Endeavour: Lazeretto. Television Review.

Liverpool Sound and Vision Rating 9/10

Cast: Shaun Evans, Roger Allam, Anton Lesser, James Bradshaw, Sean Rigby, Dakota Blue Richards, David Yelland, Glen Davies, Sarah Winter, Robert Wilfort, Morgan Jones, Celine Buckens, Ciara Charteris, Phoebe Nicholls, Edward MacLiam, Amy Marston, John Hopkins, Alex McSweeney, Caroline O’Neill, Shvorne Marks, Claire Lichie, Mark Phoenix, Sion Alun Davies, Sarah Vickers, Matthew Walker.

There is something deeply unsettling in the guts when it comes to witnessing the horror of people being murdered in a hospital, the caring profession, the deep calling that sits in the heart of many to do good, to save lives, to be the shining example in a society that at times only thinks of nurses or doctors when they actually physically need them, it is a place where only those whose time it truly is, should be the ones to pass on.

To be in quarantine in hospital, to be placed their suddenly is a hard emotion to deal with, to feel the fear of a superstitious cowering in their own beds as a certain hospital crib takes on an unfortunate illogical and false premise, that is a mystery worth solving in itself.

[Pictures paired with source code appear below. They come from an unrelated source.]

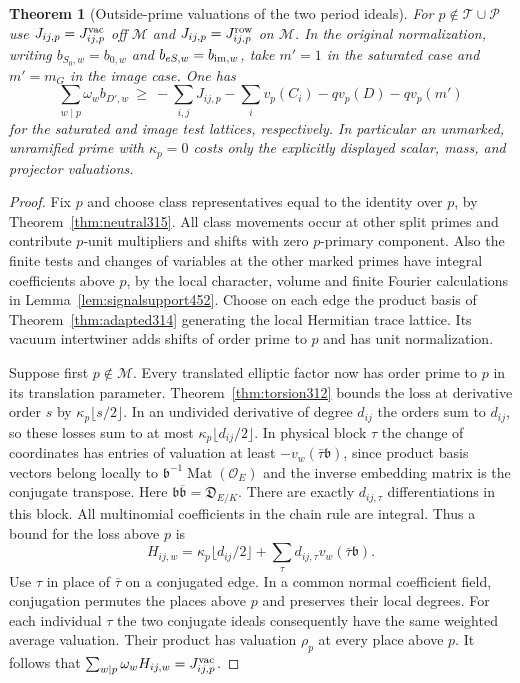 \documentclass[a4paper,11pt]{article}
\newtheorem{theorem}[proposition]{Theorem}
\theoremstyle{definition}
\theoremstyle{remark}
\numberwithin{equation}{section}
\begin{document}
\begin{theorem}[Outside-prime valuations of the two period ideals]\leavevmode
\label{thm:outsidedifferent453}
For \(p\notin\mathcal T\cup\mathcal P\) use
\(J_{ij,p}=J_{ij,p}^{\rm vac}\) off \(\mathcal M\)
and \(J_{ij,p}=J_{ij,p}^{\rm row}\) on \(\mathcal M\).
In the original normalization, writing \(b_{S_0,w}=b_{0,w}\)
and \(b_{eS,w}=b_{{\rm im},w}\), take \(m'=1\) in the saturated
case and \(m'=m_G\) in the image case. One has
\[
 \sum_{w\mid p}\omega_w b_{D',w}
 \ \ge\ -\sum_{i,j}J_{ij,p}-\sum_i v_p(C_i)-qv_p(D)
      -qv_p(m')
\]
for the saturated and image test lattices, respectively. In
particular an unmarked, unramified prime with \(\kappa_p=0\)
costs only the explicitly displayed scalar, mass, and projector
valuations.
\end{theorem}
\begin{proof}
Fix \(p\) and choose class representatives equal to the identity
over \(p\), by Theorem~\ref{thm:neutral315}. All class movements
occur at other split primes and contribute \(p\)-unit multipliers
and shifts with zero \(p\)-primary component. Also the finite
tests and changes of variables at the other marked primes have
integral coefficients above \(p\), by the local character,
volume and finite Fourier calculations in
Lemma~\ref{lem:signalsupport452}. Choose on each edge the product
basis of Theorem~\ref{thm:adapted314} generating the local
Hermitian trace lattice. Its vacuum intertwiner adds shifts of
order prime to \(p\) and has unit normalization.

Suppose first \(p\notin\mathcal M\). Every translated elliptic
factor now has order prime to \(p\) in its translation parameter.
Theorem~\ref{thm:torsion312} bounds the loss at derivative order
\(s\) by \(\kappa_p\lfloor s/2\rfloor\). In an undivided
derivative of degree \(d_{ij}\) the orders sum to \(d_{ij}\),
so these losses sum to at most
\(\kappa_p\lfloor d_{ij}/2\rfloor\). In physical block \(\tau\)
the change of coordinates has entries of valuation at least
\(-v_w(\bar\tau\mathfrak b)\), since product basis vectors
belong locally to \(\mathfrak b^{-1}\operatorname{Mat}(\mathcal O_E)\)
and the inverse embedding matrix is the conjugate transpose.
Here \(\mathfrak b\overline{\mathfrak b}=\mathfrak D_{E/K}\).
There are exactly \(d_{ij,\tau}\) differentiations in this block.
All multinomial coefficients in the chain rule are integral.
Thus a bound for the loss above \(p\) is
\[
 H_{ij,w}=\kappa_p\lfloor d_{ij}/2\rfloor+
                \sum_\tau d_{ij,\tau}v_w(\bar\tau\mathfrak b).
\]
Use \(\tau\) in place of \(\bar\tau\) on a conjugated edge.
In a common normal coefficient field, conjugation permutes
the places above \(p\) and preserves their local degrees. For
each individual \(\tau\) the two conjugate ideals consequently
have the same weighted average valuation. Their product has
valuation \(\rho_p\) at every place above \(p\).
It follows that \(\sum_{w\mid p}\omega_w H_{ij,w}=J_{ij,p}^{\rm vac}\).


\end{proof}
\end{document}
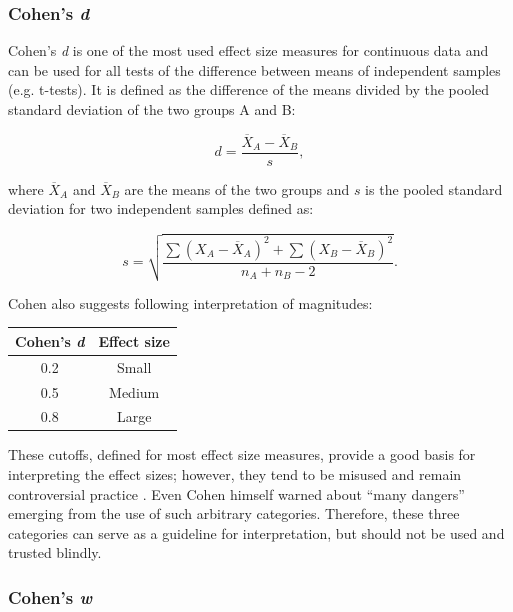 \subsubsection{Cohen's \textit{d}}

Cohen's \textit{d} is one of the most used effect size measures for continuous data and can be used for all tests of the difference between means of independent samples (e.g. t-tests). It is defined as the difference of the means divided by the pooled standard deviation of the two groups A and B: \cite{cohen_book}

\begin{equation}
d = \frac{\overline{X}_A-\overline{X}_B}{s} ,
\end{equation}

where $\overline{X}_A$ and $\overline{X}_B$ are the means of the two groups and $s$ is the pooled standard deviation for two independent samples defined as:

\begin{equation}
s = \sqrt{\frac{\sum{\left( X_A-\overline{X}_A \right)^2} + \sum{\left( X_B-\overline{X}_B \right)^2}}{n_A+n_B-2}} .
\end{equation}

Cohen \cite{cohen_book} also suggests following interpretation of magnitudes:

\begin{table}[!h] \centering
\begin{tabular}{cc}
\hline
Cohen's \textit{d} & Effect size \\ \hline
0.2                & Small       \\
0.5                & Medium      \\
0.8                & Large       \\ \hline
\end{tabular}
\end{table}

These cutoffs, defined for most effect size measures, provide a good basis for interpreting the effect sizes; however, they tend to be misused and remain controversial practice \cite{effect_sizes}. Even Cohen himself warned about ``many dangers'' emerging from the use of such arbitrary categories. Therefore, these three categories can serve as a guideline for interpretation, but should not be used and trusted blindly.


\subsubsection{Cohen's \textit{w}}

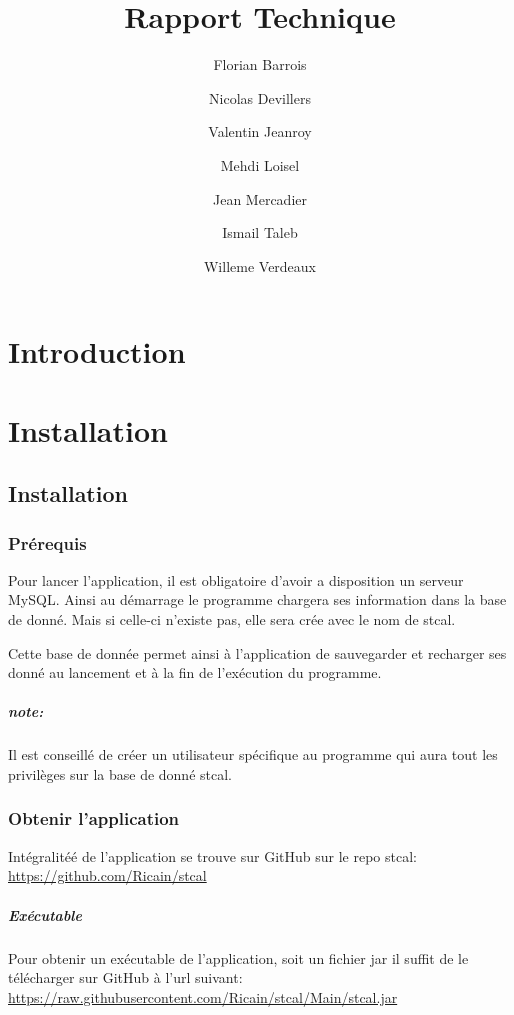 \documentclass[a4paper,10pt]{report}
\title{Rapport Technique}
\author{Florian Barrois \and Nicolas Devillers \and Valentin Jeanroy \and Mehdi Loisel \and Jean Mercadier \and Ismail Taleb \and Willeme Verdeaux}
\begin{document}
\thispagestyle{headings}

\maketitle

\tableofcontents

\chapter*{Introduction}

\chapter{Installation}

	\section{Installation}

		\subsection{Prérequis}

			Pour lancer l'application, il est obligatoire d'avoir a disposition un serveur MySQL. Ainsi au démarrage le programme chargera ses information dans la base de donné. Mais si celle-ci n'existe pas, elle sera crée avec le nom de stcal.

			Cette base de donnée permet ainsi à l'application de sauvegarder et recharger ses donné au lancement et à la fin de l’exécution du programme.

			\paragraph*{note:}
			Il est conseillé de créer un utilisateur spécifique au programme qui aura tout les privilèges sur la base de donné stcal.

		\subsection{Obtenir l'application}

			Intégralitéé de l'application se trouve sur GitHub sur le repo stcal: \href{https://github.com/Ricain/stcal}{https://github.com/Ricain/stcal}
	
			\paragraph[Binaire]{Exécutable}
			Pour obtenir un exécutable de l'application, soit un fichier jar il suffit de le télécharger sur GitHub à l'url suivant: \href{https://raw.githubusercontent.com/Ricain/stcal/Main/stcal.jar}{https://raw.githubusercontent.com/Ricain/stcal/Main/stcal.jar}
\end{document}
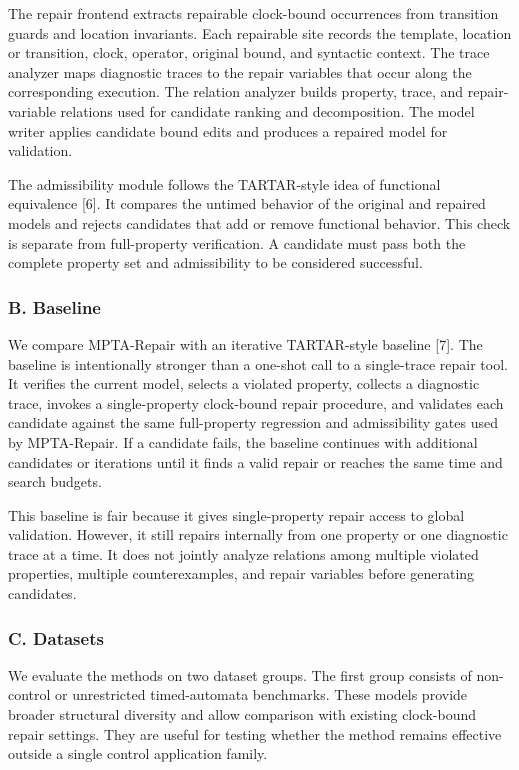 \documentclass[
]{article}
\begin{document}
The repair frontend extracts repairable clock-bound occurrences from
transition guards and location invariants. Each repairable site records
the template, location or transition, clock, operator, original bound,
and syntactic context. The trace analyzer maps diagnostic traces to the
repair variables that occur along the corresponding execution. The
relation analyzer builds property, trace, and repair-variable relations
used for candidate ranking and decomposition. The model writer applies
candidate bound edits and produces a repaired model for validation.

The admissibility module follows the TARTAR-style idea of functional
equivalence {[}6{]}. It compares the untimed behavior of the original
and repaired models and rejects candidates that add or remove functional
behavior. This check is separate from full-property verification. A
candidate must pass both the complete property set and admissibility to
be considered successful.

\subsubsection{B. Baseline}\label{b.-baseline}

We compare MPTA-Repair with an iterative TARTAR-style baseline {[}7{]}.
The baseline is intentionally stronger than a one-shot call to a
single-trace repair tool. It verifies the current model, selects a
violated property, collects a diagnostic trace, invokes a
single-property clock-bound repair procedure, and validates each
candidate against the same full-property regression and admissibility
gates used by MPTA-Repair. If a candidate fails, the baseline continues
with additional candidates or iterations until it finds a valid repair
or reaches the same time and search budgets.

This baseline is fair because it gives single-property repair access to
global validation. However, it still repairs internally from one
property or one diagnostic trace at a time. It does not jointly analyze
relations among multiple violated properties, multiple counterexamples,
and repair variables before generating candidates.

\subsubsection{C. Datasets}\label{c.-datasets}

We evaluate the methods on two dataset groups. The first group consists
of non-control or unrestricted timed-automata benchmarks. These models
provide broader structural diversity and allow comparison with existing
clock-bound repair settings. They are useful for testing whether the
method remains effective outside a single control application family.
\end{document}
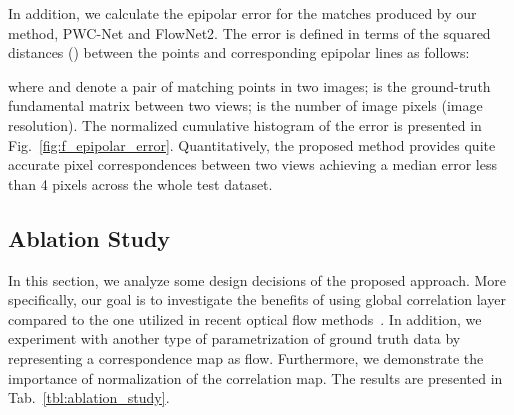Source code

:\documentclass[10pt,twocolumn,letterpaper]{article}
\begin{document}
In addition, we calculate the epipolar error for the matches produced by our method, PWC-Net and FlowNet2. The error is defined in terms of the squared distances () between the points and corresponding epipolar lines as follows:


\noindent where  and  denote a pair of matching points in two images;   is the ground-truth fundamental matrix between two views;  is the number of image pixels (image resolution). 
The normalized cumulative histogram of the error is presented in Fig.~\ref{fig:f_epipolar_error}. Quantitatively, the proposed method provides quite accurate pixel correspondences between two views achieving a median error less than 4 pixels across the whole test dataset.

\vspace{-1mm}
\subsection{Ablation Study}\label{ssec:ablation_study}
In this section, we analyze some design decisions of the proposed approach. More specifically, our goal is to investigate the benefits of using global correlation layer compared to the one utilized in recent optical flow methods~\cite{FlowNet2,PWC-Net}. In addition, we experiment with another type of parametrization of ground truth data by representing a correspondence map as flow. Furthermore, we demonstrate the importance of  normalization of the correlation map. The results are presented in Tab.~\ref{tbl:ablation_study}.
\end{document}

Endeavour may have had many issues to deal with as his time as a Detective Constable in Oxford but when the situation he finds himself in calls for three different lines of attack and strategy, all his reasoning and forth right mental acumen are all called for. The seemingly easy task of looking after a prisoner who is turning Queen’s evidence is one thing, but dealing with a serial killer and an ex fiancés mother is quite another, it is this almost leprous feeling of seclusion, of still not being recognised for the insight he brings to the police force, of not ever being able to break the imposed barrier that stands him and acceptance in the wider community that somehow brings this situation to its conclusion.

The loner in the pack, the stranger in the middle of everything is a running motif in Lazeretto, it is one that is defined by the unease that many of the characters undoubtedly feel as they are pushed into positions of responsibility or unhappiness beyond their control. In no small way is this echoed in the relationship between Joan and Win Thursday, the mother/daughter bond broken by the latter’s continued withdrawal from the family; this dynamic is something many families go through and yet this touching scene, one born of anger and worry is in itself a reminder that some problems can eventually be talked through, the trouble is the sores that are allowed to fester in the mean time.

With superb performances by Caroline O’Neil and Sara Vickers as Win and Joan Thursday, Lazeretto continues the very high mark this particular series has offered.